** Opening DATA block **

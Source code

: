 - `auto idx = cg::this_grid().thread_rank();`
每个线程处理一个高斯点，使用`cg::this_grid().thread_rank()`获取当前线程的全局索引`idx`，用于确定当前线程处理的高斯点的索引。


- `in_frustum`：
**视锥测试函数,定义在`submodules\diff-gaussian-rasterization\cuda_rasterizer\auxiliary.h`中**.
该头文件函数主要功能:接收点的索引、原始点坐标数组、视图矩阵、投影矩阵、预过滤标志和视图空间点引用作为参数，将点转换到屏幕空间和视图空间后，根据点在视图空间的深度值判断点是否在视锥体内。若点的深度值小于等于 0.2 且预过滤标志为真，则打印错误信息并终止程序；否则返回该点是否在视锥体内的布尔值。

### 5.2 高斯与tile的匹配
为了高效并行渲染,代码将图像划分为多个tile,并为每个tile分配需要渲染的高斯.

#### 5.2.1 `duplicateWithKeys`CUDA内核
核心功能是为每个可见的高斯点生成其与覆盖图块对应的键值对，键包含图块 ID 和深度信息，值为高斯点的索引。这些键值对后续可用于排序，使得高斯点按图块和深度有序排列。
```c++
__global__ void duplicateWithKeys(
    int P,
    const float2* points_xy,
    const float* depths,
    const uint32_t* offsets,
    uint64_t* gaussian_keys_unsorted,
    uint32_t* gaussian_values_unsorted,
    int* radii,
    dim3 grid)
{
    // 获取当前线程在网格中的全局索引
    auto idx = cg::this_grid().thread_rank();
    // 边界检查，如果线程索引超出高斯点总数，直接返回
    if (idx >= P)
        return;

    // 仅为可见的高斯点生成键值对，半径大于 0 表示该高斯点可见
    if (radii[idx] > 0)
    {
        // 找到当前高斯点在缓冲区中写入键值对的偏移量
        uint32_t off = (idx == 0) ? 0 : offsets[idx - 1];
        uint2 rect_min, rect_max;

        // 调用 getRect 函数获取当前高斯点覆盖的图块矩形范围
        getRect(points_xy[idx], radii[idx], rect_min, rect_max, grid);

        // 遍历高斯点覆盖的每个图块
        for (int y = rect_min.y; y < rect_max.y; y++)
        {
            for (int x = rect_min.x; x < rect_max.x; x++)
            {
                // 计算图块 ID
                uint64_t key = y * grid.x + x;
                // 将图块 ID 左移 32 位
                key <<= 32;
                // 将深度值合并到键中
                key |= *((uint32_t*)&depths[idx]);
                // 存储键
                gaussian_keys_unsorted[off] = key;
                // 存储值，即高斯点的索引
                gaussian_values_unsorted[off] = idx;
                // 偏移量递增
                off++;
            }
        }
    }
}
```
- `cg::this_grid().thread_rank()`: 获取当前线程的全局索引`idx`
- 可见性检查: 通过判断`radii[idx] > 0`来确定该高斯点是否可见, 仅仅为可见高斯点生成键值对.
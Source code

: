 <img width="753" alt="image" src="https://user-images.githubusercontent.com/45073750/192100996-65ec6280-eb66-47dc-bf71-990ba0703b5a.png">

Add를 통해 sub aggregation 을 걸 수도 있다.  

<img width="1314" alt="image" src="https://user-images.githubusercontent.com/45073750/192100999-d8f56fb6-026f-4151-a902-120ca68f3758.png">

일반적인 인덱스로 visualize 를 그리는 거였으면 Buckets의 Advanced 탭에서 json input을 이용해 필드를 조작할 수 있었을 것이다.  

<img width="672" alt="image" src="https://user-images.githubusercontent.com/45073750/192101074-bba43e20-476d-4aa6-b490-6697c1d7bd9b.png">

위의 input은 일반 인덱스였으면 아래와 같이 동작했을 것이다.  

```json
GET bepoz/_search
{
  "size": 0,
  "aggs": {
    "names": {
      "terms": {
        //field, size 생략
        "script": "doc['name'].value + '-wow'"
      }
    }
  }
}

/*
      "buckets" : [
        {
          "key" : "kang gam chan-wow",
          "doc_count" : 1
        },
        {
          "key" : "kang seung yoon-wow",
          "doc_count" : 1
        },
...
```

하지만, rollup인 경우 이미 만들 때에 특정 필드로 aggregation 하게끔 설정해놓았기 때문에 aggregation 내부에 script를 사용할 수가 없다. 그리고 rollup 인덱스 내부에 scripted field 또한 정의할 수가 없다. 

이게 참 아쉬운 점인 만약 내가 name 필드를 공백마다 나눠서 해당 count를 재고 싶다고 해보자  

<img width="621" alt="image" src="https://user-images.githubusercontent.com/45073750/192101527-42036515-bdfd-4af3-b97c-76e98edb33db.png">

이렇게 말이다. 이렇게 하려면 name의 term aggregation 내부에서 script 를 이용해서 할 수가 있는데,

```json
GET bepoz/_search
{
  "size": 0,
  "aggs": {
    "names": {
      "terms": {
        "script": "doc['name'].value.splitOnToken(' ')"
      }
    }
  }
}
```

** Closing DATA block **

• _PROBLEM DETAILS_: Which lines in the records above contain the word "kang"? Return each of them.

• _REPLY TO THE EXERCISE_:
          "key" : "kang gam chan-wow",
          "key" : "kang seung yoon-wow",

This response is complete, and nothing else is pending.